Non-invasive techniques for monitoring wildlife are increasingly used by researchers to identify the presence of carnivores in particular habitat types. For mid-sized carnivores the two primary methods used are camera trapping and track plates, both of which function by attracting an animal to a census apparatus which then records the visit by photograph or by track imprint. These techniques have rarely, however, been used to survey Asian mid-sized carnivores, and thus the value of the techniques in this region remains hypothetical. We used cameras and track plates to survey Indian foxes Vulpes bengalensis in and around Rollapadu Wildlife Sanctuary in the arid grasslands of central Andhra Pradesh and in Ranebennur Wildlife Sanctuary in western Karnataka. By surveying, we also address issues relating to fox activity and habitat use patterns. Cameras rapidly and efficiently detected the presence of foxes, and allowed us to show that foxes at both sites were strictly nocturnal during the periods of data collection.

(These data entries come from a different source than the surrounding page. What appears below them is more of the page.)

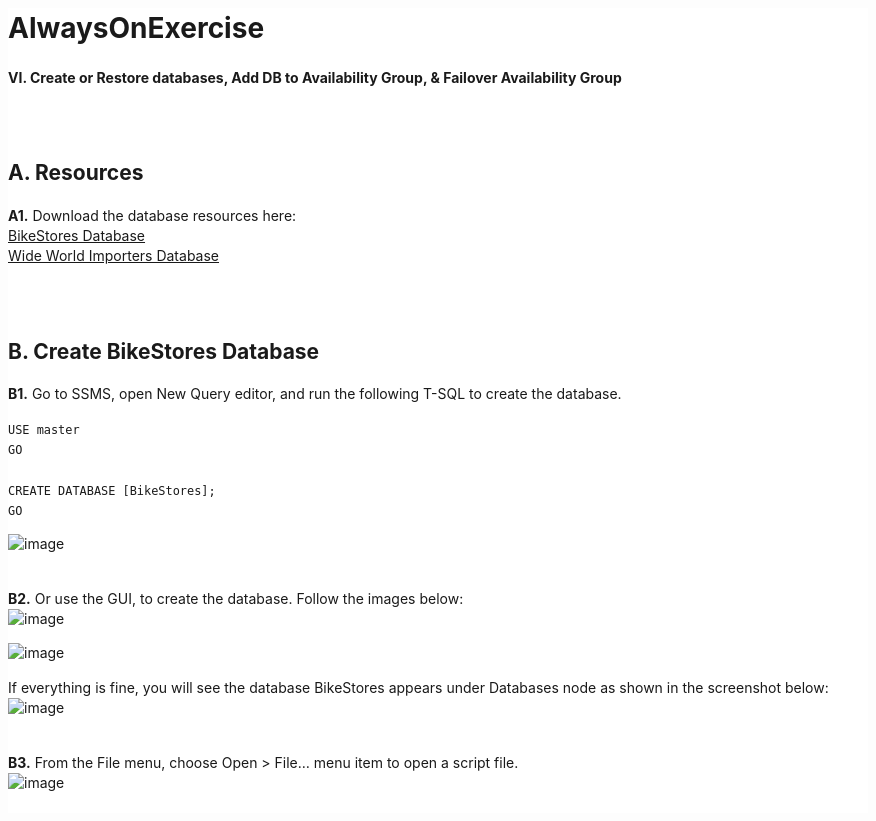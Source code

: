 # AlwaysOnExercise

**VI. Create or Restore databases, Add DB to Availability Group, & Failover Availability Group**
<br/>
<br/>
<br/>

**A. Resources**
------------------------------------------------------------------------------------------------------------------------------------
**A1.** Download the database resources here: <br/>
	[BikeStores Database](https://www.sqlservertutorial.net/sql-server-sample-database/) <br/>
	[Wide World Importers Database](https://github.com/Microsoft/sql-server-samples/releases/tag/wide-world-importers-v1.0) 
<br/>
<br/>
<br/>

 **B. Create BikeStores Database**
 ------------------------------------------------------------------------------------------------------------------------------------
**B1.** Go to SSMS, open New Query editor, and run the following T-SQL to create the database.
```T-SQL
USE master
GO

CREATE DATABASE [BikeStores];
GO
```
![image](https://user-images.githubusercontent.com/95063830/187194529-e50fff2e-8c10-4734-8336-755e40494854.png) 
<br/>
<br/>

**B2.** Or use the GUI, to create the database. Follow the images below:
<br/>
![image](https://user-images.githubusercontent.com/95063830/187194884-84b935f8-7308-4882-a4bc-030fbb879566.png)

![image](https://user-images.githubusercontent.com/95063830/187194290-d43c8029-1cb4-4d2e-8297-23c412a6034f.png)

If everything is fine, you will see the database BikeStores appears under Databases node as shown in the screenshot below: 
<br/>
![image](https://user-images.githubusercontent.com/95063830/187195132-50aa6667-01f1-4690-bc06-c5a3a1a1cf45.png)
<br/>
<br/>

**B3.** From the File menu, choose Open > File… menu item to open a script file.
<br/>
![image](https://user-images.githubusercontent.com/95063830/187195279-b5c96c6a-3f53-4577-ba72-25aca7b9dbcf.png)
<br/>
<br/>
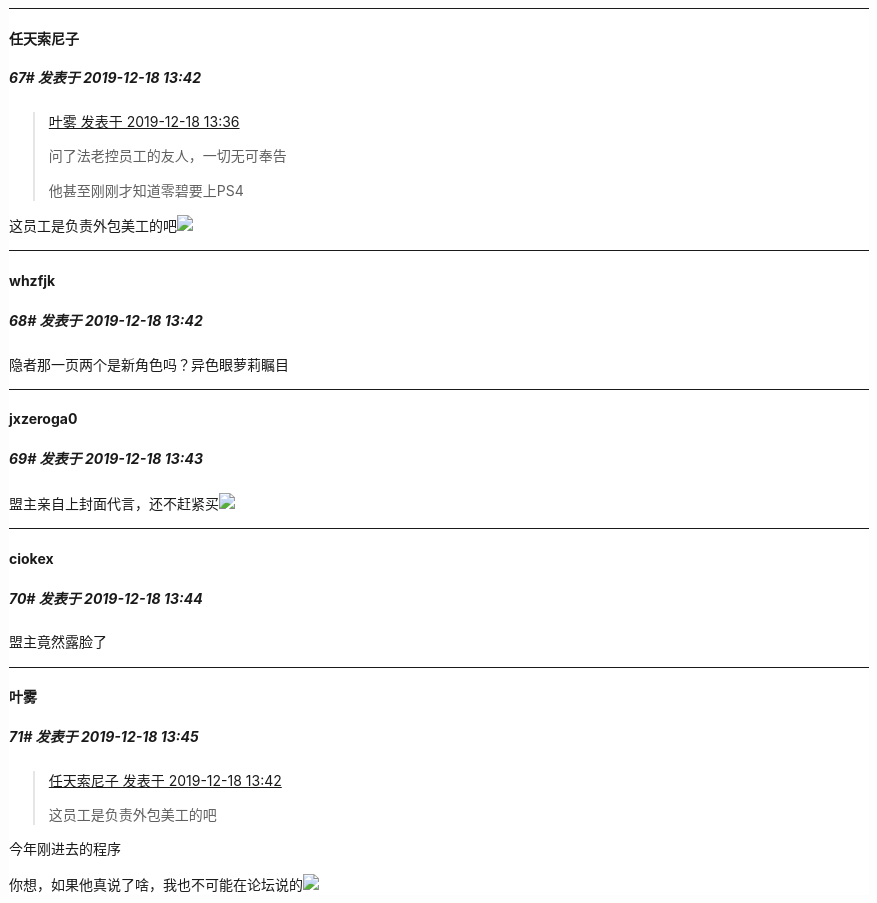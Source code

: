 
-----

####  任天索尼子  
##### 67#       发表于 2019-12-18 13:42


<blockquote><a href="httphttps://bbs.saraba1st.com/2b/forum.php?mod=redirect&amp;goto=findpost&amp;pid=45903990&amp;ptid=1903775" target="_blank">叶雾 发表于 2019-12-18 13:36</a>

问了法老控员工的友人，一切无可奉告

他甚至刚刚才知道零碧要上PS4</blockquote>
这员工是负责外包美工的吧<img src="https://static.saraba1st.com/image/smiley/face2017/067.png" referrerpolicy="no-referrer">


-----

####  whzfjk  
##### 68#       发表于 2019-12-18 13:42


隐者那一页两个是新角色吗？异色眼萝莉瞩目


-----

####  jxzeroga0  
##### 69#       发表于 2019-12-18 13:43


盟主亲自上封面代言，还不赶紧买<img src="https://static.saraba1st.com/image/smiley/face2017/065.png" referrerpolicy="no-referrer">


-----

####  ciokex  
##### 70#       发表于 2019-12-18 13:44


盟主竟然露脸了


-----

####  叶雾  
##### 71#       发表于 2019-12-18 13:45


<blockquote><a href="httphttps://bbs.saraba1st.com/2b/forum.php?mod=redirect&amp;goto=findpost&amp;pid=45904056&amp;ptid=1903775" target="_blank">任天索尼子 发表于 2019-12-18 13:42</a>

这员工是负责外包美工的吧</blockquote>
今年刚进去的程序

你想，如果他真说了啥，我也不可能在论坛说的<img src="https://static.saraba1st.com/image/smiley/face2017/067.png" referrerpolicy="no-referrer">

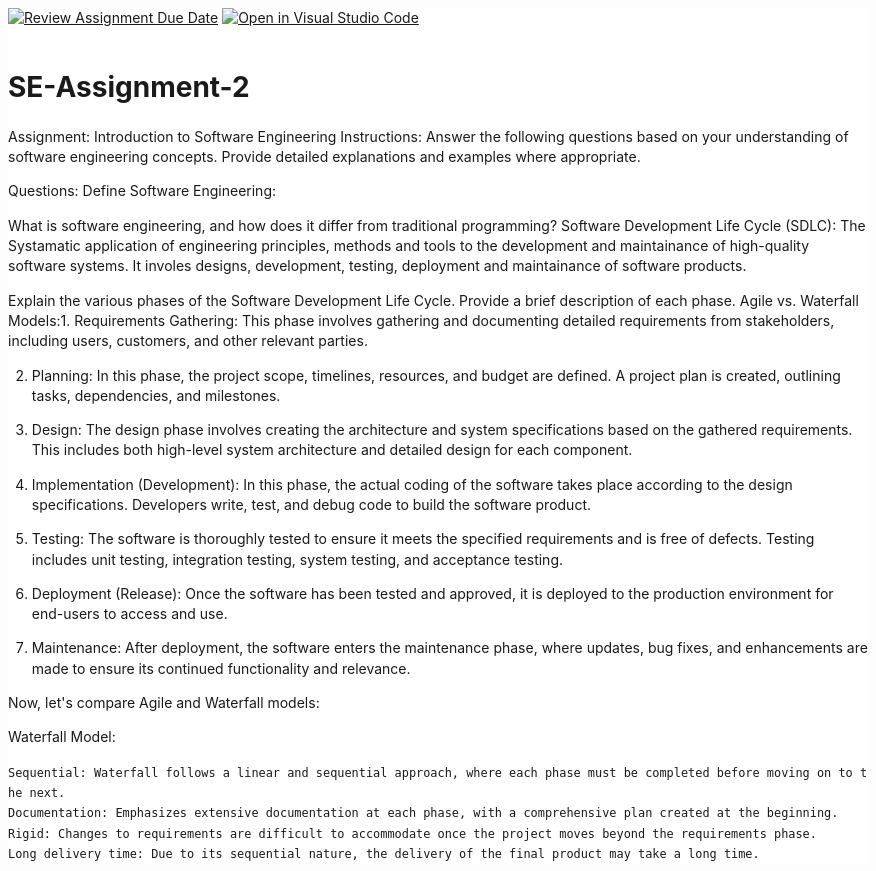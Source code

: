 [![Review Assignment Due Date](https://classroom.github.com/assets/deadline-readme-button-24ddc0f5d75046c5622901739e7c5dd533143b0c8e959d652212380cedb1ea36.svg)](https://classroom.github.com/a/-ucQIGTc)
[![Open in Visual Studio Code](https://classroom.github.com/assets/open-in-vscode-718a45dd9cf7e7f842a935f5ebbe5719a5e09af4491e668f4dbf3b35d5cca122.svg)](https://classroom.github.com/online_ide?assignment_repo_id=15235671&assignment_repo_type=AssignmentRepo)
# SE-Assignment-2
Assignment: Introduction to Software Engineering
Instructions:
Answer the following questions based on your understanding of software engineering concepts. Provide detailed explanations and examples where appropriate.

Questions:
Define Software Engineering:

What is software engineering, and how does it differ from traditional programming?
Software Development Life Cycle (SDLC): The Systamatic application of engineering principles, methods and  tools to the development and maintainance of high-quality software systems. It involes designs, development, testing, deployment and maintainance of software products.

Explain the various phases of the Software Development Life Cycle. Provide a brief description of each phase.
Agile vs. Waterfall Models:1. Requirements Gathering: This phase involves gathering and documenting detailed requirements from stakeholders, including users, customers, and other relevant parties.

2. Planning: In this phase, the project scope, timelines, resources, and budget are defined. A project plan is created, outlining tasks, dependencies, and milestones.

3. Design: The design phase involves creating the architecture and system specifications based on the gathered requirements. This includes both high-level system architecture and detailed design for each component.

4. Implementation (Development): In this phase, the actual coding of the software takes place according to the design specifications. Developers write, test, and debug code to build the software product.

5. Testing: The software is thoroughly tested to ensure it meets the specified requirements and is free of defects. Testing includes unit testing, integration testing, system testing, and acceptance testing.

6. Deployment (Release): Once the software has been tested and approved, it is deployed to the production environment for end-users to access and use.

7. Maintenance: After deployment, the software enters the maintenance phase, where updates, bug fixes, and enhancements are made to ensure its continued functionality and relevance.

Now, let's compare Agile and Waterfall models:

Waterfall Model:

    Sequential: Waterfall follows a linear and sequential approach, where each phase must be completed before moving on to the next.
    Documentation: Emphasizes extensive documentation at each phase, with a comprehensive plan created at the beginning.
    Rigid: Changes to requirements are difficult to accommodate once the project moves beyond the requirements phase.
    Long delivery time: Due to its sequential nature, the delivery of the final product may take a long time.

There was a significant relationship between grassland height and the latency to detection of foxes at Rollapadu. At both sites, foxes rarely visited the track plate stations that were run concurrently with cameras. We recommend that researchers attempting to survey foxes use cameras rather than enclosed track plates, and that efforts to survey other species non-invasively include an experimental design that allows for validation of the survey technique.